Over her time with TMC, she directed, filmed, and edited 32 Beach Break Sessions – TMC’s live, in-studio sessions that capture a “Tiny Desk Concert”-style experience for San Diego musicians. Through this work, Abby collaborated with artists across genres and career stages. Each session came with real expectations, real deadlines, and real consequences – experience that is often inaccessible without industry connections or financial privilege.

“TMC held me to a professional standard while also supporting my growth,” Abby said. “Having real responsibility, plus constructive feedback from the team and management, helped me build confidence and get better with every project.” That combination of accountability and feedback became a growth engine. Abby wasn’t just building technical skills – she was learning how to plan shoots independently, manage professional equipment, collaborate with artists, and deliver finished work that met industry standards.

In parallel, Abby contributed to much of TMC’s content creation across Instagram, YouTube, and TikTok. Her work helped grow TMC’s Instagram presence to more than 90,000 followers, significantly expanding the reach of the artists featured and increasing visibility for San Diego’s music community.

The impact moved in both directions. Artists gained professional-quality live performance content – often their first – that helped them be discovered, booked, and taken seriously. Abby built a portfolio grounded in real production experience and continuous feedback from artists and professionals. “One of the biggest things I learned was how to collaborate with other people,” she said. “Understanding their vision and helping bring it to life. Seeing the finished product, and how excited they were – that mattered a lot.”

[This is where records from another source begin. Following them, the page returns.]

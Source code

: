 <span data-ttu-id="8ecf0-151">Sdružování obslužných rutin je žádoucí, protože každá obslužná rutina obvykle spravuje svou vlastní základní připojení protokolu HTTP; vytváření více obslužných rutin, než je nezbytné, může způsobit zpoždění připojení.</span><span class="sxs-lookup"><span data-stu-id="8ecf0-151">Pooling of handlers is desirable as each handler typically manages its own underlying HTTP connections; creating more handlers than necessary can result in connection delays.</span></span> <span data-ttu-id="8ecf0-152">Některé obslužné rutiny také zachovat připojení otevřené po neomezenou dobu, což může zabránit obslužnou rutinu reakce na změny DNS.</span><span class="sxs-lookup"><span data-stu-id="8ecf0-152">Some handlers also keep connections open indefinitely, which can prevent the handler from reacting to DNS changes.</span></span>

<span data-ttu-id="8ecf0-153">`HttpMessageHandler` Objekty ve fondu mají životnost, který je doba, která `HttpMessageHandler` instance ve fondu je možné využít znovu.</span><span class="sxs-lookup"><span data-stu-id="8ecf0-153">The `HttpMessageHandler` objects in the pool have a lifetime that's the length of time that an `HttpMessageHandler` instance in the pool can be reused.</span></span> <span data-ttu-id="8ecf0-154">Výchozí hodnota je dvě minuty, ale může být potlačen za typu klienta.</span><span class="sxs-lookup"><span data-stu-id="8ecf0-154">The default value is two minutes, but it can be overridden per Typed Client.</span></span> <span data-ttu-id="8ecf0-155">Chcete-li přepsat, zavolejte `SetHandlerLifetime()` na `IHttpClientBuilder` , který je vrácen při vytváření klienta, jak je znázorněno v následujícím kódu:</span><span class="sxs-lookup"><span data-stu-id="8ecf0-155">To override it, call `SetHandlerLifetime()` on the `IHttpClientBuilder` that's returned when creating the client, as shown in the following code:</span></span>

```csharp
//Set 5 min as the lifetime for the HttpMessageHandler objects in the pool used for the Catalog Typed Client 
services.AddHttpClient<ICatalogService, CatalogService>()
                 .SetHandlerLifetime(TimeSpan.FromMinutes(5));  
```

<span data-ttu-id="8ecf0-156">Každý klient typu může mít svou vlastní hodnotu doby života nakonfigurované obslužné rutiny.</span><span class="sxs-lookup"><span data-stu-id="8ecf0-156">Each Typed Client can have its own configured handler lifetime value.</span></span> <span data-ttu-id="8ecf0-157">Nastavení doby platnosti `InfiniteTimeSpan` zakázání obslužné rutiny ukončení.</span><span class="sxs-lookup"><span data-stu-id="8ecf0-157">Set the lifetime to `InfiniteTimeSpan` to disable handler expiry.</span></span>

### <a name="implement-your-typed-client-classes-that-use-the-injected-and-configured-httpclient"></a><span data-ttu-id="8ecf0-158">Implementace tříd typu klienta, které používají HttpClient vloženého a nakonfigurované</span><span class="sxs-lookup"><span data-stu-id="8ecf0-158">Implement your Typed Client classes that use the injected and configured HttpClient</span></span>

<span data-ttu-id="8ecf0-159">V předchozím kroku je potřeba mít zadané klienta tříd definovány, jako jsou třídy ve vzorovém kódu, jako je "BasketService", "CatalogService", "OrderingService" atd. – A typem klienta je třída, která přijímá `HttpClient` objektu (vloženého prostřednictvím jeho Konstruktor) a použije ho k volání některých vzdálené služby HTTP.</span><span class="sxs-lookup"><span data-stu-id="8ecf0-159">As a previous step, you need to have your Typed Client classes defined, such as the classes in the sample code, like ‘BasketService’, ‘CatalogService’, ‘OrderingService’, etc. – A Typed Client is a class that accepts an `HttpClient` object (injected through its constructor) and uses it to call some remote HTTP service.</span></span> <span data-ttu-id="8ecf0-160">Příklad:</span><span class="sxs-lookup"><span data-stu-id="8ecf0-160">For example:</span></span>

There were also clear moments that marked Abby’s growing professional confidence. One Beach Break Session she filmed – The Gravities – was nominated for a San Diego Music Award. “That gave me confidence that my work must be good,” she said. Through repeated responsibility and real-world feedback, Abby’s capabilities shifted fundamentally. “With all the experience I got at TMC, I’m completely different now,” she said. “I feel totally confident going into projects on my own – filming, editing, handling everything.”

Today, Abby works full-time in a technical AV role while continuing to take on independent creative projects, including live concert filming, album artwork, and music videos.

“TMC is a music community space,” she said, “that allows you to collaborate, to grow, to create – to come in with any idea. There’s a team of people who help you achieve your goal. It’s a safe space, and it’s built to help people like me.”

Abby’s story reflects the core of TMC’s mission. Building a sustainable music industry isn’t only about supporting artists on stage. It also means creating pathways for the videographers, producers, engineers, and creatives working behind the scenes – people whose careers are essential to a healthy creative economy.

The Music Company didn’t just help Abby build a portfolio. It helped her build a career pathway.

And that’s how music becomes a career.